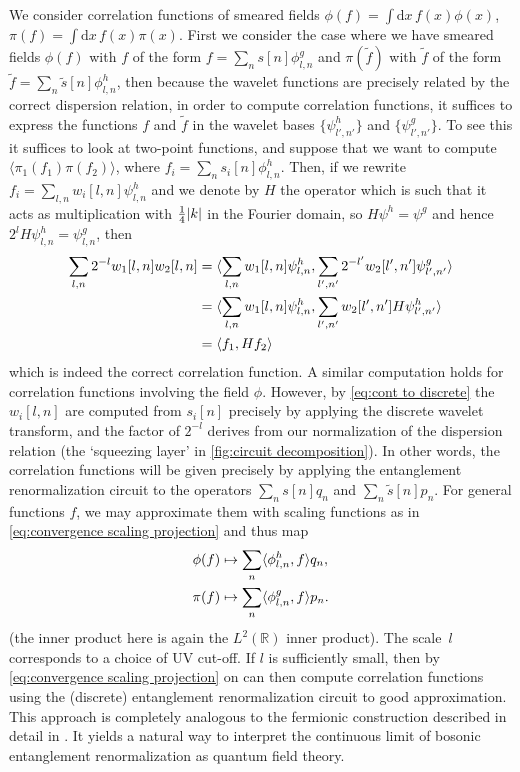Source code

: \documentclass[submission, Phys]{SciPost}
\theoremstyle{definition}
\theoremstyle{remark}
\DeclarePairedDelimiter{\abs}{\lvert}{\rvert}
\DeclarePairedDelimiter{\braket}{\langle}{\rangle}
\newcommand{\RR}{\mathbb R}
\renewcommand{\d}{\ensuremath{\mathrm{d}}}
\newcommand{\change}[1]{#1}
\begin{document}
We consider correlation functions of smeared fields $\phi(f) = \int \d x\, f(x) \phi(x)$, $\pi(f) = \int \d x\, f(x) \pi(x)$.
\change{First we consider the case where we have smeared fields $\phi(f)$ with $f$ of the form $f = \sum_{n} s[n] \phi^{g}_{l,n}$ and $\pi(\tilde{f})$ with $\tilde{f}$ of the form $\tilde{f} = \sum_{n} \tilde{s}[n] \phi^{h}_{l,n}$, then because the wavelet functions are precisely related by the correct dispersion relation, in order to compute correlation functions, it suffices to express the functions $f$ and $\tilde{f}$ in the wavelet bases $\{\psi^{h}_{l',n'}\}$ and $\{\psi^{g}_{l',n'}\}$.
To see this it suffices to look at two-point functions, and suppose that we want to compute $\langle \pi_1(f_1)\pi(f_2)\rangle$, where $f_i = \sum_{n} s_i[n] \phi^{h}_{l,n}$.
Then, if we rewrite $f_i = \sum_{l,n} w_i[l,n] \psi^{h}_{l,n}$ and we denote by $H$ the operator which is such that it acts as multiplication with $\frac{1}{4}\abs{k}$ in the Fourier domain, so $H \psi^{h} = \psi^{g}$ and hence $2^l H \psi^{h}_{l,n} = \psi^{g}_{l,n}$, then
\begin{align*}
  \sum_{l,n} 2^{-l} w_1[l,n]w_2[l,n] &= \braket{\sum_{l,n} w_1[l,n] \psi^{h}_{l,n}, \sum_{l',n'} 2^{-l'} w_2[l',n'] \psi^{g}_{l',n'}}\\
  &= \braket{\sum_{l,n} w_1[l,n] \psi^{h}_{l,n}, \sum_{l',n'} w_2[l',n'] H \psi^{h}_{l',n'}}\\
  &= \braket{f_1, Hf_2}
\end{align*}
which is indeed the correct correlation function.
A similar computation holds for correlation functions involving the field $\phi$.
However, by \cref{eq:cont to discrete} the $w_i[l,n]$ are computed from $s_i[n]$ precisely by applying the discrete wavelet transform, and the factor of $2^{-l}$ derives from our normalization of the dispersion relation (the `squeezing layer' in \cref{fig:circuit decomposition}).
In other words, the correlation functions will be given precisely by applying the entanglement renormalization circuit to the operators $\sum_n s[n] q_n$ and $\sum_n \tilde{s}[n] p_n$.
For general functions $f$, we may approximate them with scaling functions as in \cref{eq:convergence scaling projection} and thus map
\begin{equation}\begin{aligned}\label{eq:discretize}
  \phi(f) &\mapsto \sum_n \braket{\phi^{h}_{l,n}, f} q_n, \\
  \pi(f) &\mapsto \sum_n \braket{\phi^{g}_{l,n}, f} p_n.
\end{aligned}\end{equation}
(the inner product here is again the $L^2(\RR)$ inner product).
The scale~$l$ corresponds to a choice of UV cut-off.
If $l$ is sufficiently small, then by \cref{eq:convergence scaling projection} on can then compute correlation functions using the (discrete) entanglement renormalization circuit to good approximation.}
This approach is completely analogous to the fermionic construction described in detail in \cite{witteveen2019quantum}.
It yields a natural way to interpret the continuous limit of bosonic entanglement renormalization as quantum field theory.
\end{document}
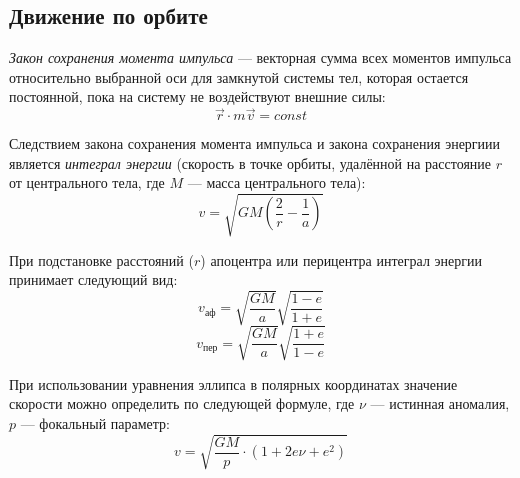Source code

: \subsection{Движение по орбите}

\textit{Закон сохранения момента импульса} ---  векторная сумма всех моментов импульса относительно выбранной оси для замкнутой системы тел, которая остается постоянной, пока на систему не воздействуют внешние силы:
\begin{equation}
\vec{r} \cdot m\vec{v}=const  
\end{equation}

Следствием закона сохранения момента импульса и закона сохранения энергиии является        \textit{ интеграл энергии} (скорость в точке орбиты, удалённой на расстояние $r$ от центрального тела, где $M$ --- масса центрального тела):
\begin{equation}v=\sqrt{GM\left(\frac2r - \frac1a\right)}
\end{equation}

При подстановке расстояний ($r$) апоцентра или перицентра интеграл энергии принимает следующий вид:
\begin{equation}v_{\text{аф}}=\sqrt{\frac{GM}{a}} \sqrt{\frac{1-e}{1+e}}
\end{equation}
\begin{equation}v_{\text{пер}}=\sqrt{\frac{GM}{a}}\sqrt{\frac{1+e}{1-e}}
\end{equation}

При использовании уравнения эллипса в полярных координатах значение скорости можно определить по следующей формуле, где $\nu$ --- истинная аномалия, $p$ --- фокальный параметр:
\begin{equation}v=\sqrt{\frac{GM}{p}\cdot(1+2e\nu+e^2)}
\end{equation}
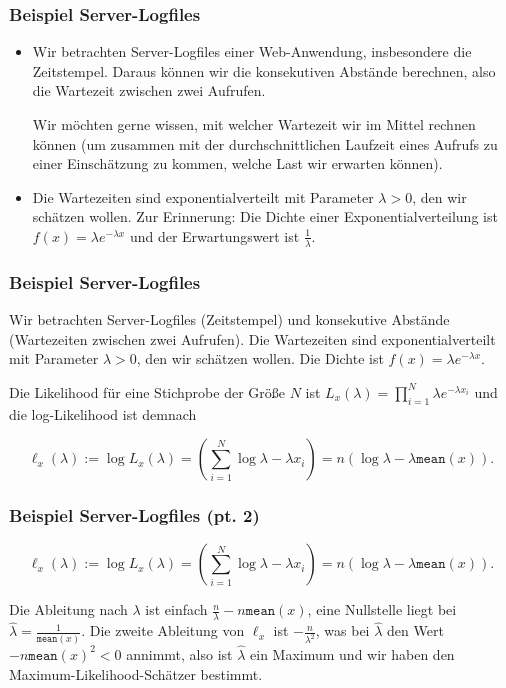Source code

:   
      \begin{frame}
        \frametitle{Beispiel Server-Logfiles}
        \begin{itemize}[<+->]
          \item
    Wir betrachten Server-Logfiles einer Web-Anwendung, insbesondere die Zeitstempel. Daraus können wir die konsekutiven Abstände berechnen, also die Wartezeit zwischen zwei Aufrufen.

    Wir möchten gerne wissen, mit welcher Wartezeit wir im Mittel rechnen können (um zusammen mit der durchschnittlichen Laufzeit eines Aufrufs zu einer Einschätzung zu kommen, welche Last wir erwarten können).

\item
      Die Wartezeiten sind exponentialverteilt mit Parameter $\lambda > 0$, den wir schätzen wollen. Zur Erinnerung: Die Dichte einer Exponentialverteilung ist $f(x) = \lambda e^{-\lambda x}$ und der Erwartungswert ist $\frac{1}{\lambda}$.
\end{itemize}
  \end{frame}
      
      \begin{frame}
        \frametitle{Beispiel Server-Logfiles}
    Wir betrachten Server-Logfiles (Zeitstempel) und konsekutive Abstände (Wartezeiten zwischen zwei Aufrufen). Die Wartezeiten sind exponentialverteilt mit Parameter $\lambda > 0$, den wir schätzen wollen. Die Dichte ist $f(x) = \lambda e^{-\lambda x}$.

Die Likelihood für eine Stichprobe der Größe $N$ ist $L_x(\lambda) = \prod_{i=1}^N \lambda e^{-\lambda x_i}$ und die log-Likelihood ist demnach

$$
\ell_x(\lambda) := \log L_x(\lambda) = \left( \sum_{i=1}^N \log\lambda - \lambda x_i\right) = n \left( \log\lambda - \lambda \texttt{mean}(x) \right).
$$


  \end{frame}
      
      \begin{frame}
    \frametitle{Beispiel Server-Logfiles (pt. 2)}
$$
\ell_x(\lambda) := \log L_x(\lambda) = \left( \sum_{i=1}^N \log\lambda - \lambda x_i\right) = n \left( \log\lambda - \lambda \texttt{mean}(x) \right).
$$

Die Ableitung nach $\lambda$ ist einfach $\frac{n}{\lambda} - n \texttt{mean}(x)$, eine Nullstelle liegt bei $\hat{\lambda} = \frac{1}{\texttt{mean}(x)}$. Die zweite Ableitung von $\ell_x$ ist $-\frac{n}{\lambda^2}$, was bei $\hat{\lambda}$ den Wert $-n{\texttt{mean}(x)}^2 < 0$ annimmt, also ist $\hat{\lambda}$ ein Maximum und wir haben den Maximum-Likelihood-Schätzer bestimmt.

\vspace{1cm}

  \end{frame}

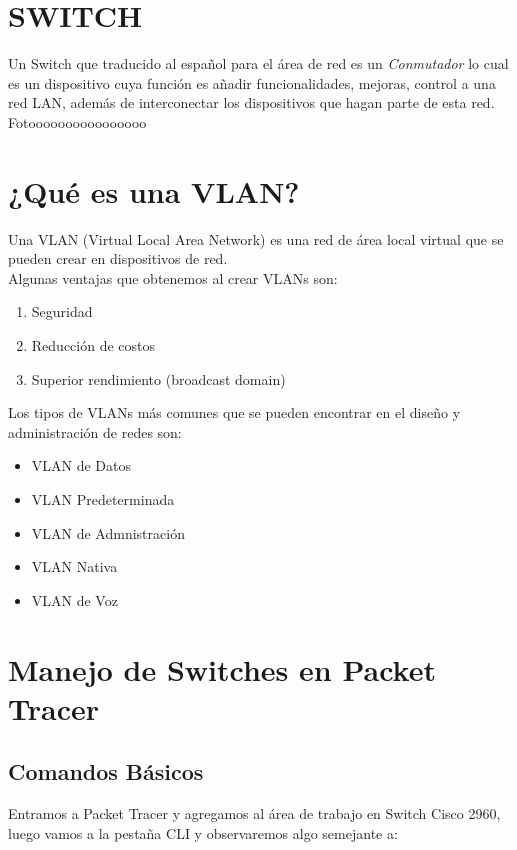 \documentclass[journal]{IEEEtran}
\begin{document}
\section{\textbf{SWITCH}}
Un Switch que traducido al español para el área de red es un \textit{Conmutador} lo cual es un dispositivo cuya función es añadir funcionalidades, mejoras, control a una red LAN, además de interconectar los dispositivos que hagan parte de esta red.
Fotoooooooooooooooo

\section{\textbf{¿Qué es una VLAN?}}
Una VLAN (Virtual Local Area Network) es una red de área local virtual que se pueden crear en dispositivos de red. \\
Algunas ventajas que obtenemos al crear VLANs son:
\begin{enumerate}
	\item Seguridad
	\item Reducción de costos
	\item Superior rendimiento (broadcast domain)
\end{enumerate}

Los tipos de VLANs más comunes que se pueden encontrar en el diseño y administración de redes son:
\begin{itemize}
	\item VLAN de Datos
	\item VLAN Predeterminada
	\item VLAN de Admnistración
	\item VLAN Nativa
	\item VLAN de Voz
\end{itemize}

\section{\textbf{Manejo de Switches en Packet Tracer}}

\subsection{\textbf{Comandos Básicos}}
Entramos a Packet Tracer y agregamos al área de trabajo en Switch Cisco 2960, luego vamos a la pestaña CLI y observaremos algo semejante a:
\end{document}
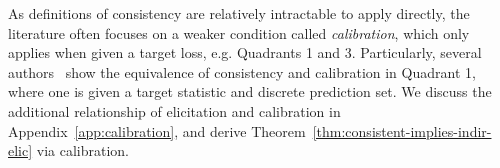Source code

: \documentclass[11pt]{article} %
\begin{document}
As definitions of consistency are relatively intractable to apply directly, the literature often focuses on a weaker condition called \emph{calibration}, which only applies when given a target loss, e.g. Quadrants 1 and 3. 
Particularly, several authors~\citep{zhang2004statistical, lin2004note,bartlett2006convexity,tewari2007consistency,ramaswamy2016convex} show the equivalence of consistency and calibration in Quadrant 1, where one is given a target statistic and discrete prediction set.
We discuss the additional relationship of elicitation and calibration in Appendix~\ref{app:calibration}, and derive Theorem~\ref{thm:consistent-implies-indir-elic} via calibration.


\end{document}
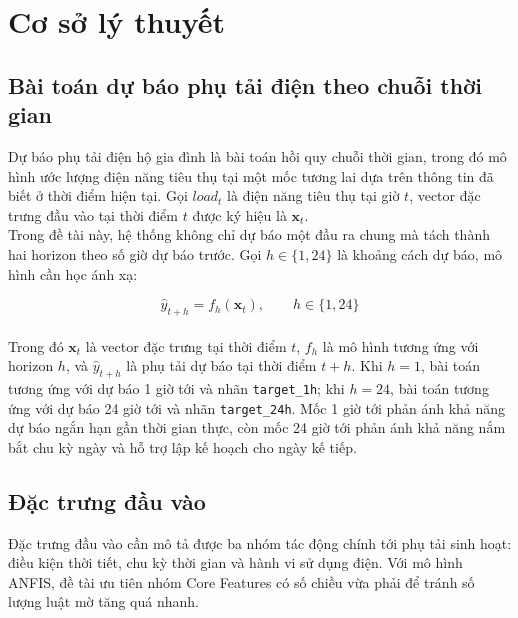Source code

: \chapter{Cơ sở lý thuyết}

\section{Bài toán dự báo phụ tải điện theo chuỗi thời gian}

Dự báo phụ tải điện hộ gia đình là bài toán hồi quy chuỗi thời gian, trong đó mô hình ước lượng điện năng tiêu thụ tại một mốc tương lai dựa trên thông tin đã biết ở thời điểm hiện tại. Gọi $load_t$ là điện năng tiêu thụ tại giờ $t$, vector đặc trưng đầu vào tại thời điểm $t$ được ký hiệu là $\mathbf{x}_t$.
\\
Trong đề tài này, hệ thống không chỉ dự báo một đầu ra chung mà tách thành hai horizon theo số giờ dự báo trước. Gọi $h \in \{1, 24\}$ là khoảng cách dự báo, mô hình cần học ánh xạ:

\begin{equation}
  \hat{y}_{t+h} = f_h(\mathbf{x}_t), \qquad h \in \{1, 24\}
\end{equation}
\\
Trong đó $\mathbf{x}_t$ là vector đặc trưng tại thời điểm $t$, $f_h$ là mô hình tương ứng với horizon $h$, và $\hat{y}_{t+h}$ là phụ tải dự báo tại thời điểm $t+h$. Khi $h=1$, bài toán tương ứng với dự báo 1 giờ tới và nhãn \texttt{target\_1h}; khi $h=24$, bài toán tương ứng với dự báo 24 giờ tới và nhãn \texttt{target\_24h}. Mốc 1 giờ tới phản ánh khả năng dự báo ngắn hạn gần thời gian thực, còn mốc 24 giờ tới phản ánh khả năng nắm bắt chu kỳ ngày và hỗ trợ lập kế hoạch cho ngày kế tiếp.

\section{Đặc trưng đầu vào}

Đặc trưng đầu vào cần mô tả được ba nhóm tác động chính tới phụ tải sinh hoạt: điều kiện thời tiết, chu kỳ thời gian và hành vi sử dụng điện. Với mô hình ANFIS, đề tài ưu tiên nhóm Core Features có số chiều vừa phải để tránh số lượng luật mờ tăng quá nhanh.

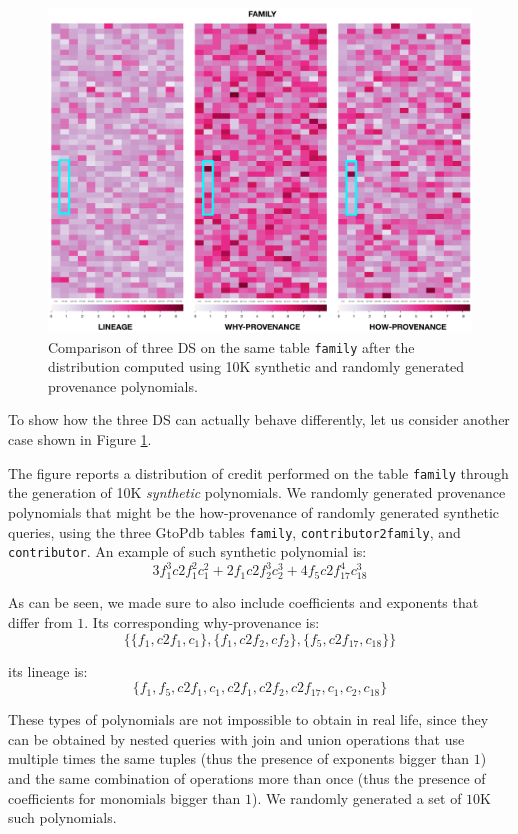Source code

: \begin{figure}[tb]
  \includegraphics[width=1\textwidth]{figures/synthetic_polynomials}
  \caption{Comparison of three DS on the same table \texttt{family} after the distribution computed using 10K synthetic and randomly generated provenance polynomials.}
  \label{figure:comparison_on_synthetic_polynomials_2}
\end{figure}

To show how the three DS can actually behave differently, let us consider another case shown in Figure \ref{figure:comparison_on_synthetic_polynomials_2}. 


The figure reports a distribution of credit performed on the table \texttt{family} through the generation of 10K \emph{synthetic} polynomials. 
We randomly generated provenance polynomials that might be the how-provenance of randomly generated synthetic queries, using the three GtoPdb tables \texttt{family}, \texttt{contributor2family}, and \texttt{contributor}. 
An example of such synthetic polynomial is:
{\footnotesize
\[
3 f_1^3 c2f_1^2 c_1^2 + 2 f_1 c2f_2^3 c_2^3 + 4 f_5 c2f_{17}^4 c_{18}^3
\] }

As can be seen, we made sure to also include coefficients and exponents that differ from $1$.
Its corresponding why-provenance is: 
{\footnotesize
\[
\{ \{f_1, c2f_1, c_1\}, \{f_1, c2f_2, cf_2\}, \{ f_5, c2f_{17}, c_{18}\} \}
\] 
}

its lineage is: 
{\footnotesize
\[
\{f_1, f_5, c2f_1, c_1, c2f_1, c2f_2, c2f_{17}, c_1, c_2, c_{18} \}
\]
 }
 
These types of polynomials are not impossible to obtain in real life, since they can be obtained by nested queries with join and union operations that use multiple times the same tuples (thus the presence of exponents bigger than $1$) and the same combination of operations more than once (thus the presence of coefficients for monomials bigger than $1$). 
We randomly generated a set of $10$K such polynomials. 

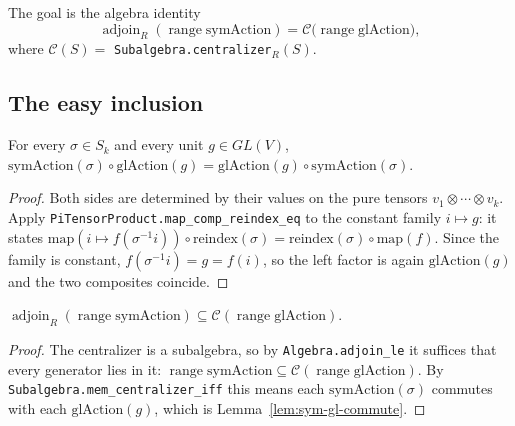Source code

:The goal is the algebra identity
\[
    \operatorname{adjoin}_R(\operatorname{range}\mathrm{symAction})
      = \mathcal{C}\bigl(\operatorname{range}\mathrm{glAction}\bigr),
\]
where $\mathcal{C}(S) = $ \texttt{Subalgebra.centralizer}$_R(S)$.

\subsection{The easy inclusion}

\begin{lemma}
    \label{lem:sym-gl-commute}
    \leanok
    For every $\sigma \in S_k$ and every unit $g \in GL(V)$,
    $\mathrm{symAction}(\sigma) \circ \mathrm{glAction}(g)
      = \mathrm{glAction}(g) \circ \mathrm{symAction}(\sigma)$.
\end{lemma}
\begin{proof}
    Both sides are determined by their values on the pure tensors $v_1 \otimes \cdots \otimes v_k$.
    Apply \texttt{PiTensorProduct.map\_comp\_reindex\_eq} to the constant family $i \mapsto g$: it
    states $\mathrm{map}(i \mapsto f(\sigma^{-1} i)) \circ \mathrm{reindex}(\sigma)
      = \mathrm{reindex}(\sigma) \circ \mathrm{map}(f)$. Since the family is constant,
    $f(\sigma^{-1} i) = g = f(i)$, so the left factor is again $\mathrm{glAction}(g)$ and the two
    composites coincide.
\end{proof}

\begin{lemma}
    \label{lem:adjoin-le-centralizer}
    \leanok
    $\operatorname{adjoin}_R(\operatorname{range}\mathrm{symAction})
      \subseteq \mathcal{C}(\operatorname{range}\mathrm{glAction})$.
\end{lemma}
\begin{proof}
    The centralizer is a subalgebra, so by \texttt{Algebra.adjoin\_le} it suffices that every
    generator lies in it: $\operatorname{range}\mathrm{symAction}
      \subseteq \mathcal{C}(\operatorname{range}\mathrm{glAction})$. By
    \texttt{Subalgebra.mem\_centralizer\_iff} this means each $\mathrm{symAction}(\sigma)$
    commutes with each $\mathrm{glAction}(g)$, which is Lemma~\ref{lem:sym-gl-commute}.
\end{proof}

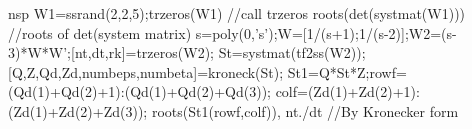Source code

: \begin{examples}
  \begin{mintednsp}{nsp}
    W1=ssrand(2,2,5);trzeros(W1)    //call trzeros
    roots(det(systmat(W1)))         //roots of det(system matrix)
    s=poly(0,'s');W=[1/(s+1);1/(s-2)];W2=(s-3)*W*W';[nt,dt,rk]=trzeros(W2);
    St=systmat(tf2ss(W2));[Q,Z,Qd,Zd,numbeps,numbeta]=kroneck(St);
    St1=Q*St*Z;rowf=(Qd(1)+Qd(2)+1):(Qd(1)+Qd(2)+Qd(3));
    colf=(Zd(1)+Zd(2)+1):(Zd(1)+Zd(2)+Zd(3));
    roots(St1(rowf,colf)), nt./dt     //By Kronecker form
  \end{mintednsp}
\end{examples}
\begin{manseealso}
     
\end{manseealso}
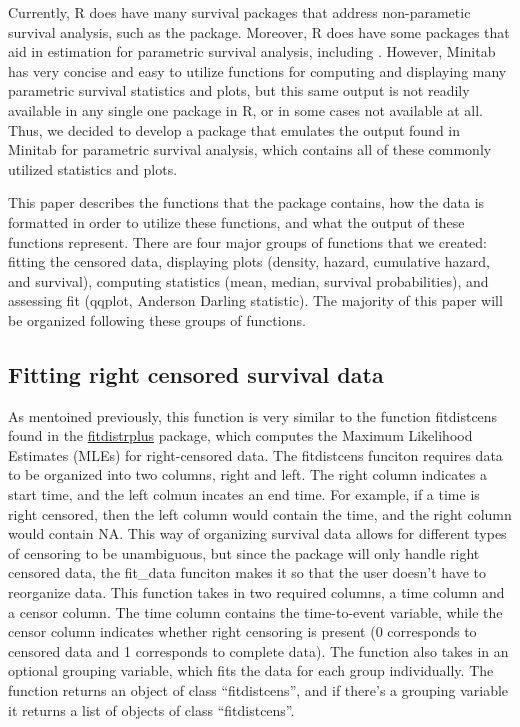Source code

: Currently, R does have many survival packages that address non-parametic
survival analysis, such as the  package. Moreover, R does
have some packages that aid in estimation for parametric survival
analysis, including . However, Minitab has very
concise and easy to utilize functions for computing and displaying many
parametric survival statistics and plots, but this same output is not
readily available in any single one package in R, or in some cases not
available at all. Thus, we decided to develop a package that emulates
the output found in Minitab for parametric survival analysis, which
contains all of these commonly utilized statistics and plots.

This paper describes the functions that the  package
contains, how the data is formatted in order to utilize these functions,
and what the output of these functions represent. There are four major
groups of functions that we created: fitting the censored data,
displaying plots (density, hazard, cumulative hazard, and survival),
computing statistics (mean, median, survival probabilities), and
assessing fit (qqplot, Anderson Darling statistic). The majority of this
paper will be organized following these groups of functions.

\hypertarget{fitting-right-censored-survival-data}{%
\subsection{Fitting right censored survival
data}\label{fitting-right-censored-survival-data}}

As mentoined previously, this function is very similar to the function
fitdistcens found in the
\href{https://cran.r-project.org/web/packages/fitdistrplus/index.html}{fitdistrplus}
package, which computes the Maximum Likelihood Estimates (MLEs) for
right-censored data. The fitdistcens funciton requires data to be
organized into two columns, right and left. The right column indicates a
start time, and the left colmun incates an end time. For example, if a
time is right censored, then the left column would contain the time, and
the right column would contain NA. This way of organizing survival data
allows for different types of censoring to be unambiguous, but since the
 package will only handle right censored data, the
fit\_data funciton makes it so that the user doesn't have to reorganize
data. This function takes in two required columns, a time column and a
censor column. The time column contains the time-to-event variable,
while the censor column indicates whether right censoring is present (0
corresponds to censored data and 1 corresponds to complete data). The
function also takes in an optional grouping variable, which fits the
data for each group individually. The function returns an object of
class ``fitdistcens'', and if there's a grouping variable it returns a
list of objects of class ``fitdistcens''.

= About this exercise =
Reproduce, without alteration and without pictures, only those lines that lie between the first line of the entries above and the line containing "We consider correlation", both of them included.

= Response =
Source code

: \documentclass[submission, Phys]{SciPost}
\theoremstyle{definition}
\theoremstyle{remark}
\DeclarePairedDelimiter{\abs}{\lvert}{\rvert}
\DeclarePairedDelimiter{\braket}{\langle}{\rangle}
\newcommand{\RR}{\mathbb R}
\renewcommand{\d}{\ensuremath{\mathrm{d}}}
\newcommand{\change}[1]{#1}
\begin{document}
We consider correlation functions of smeared fields $\phi(f) = \int \d x\, f(x) \phi(x)$, $\pi(f) = \int \d x\, f(x) \pi(x)$.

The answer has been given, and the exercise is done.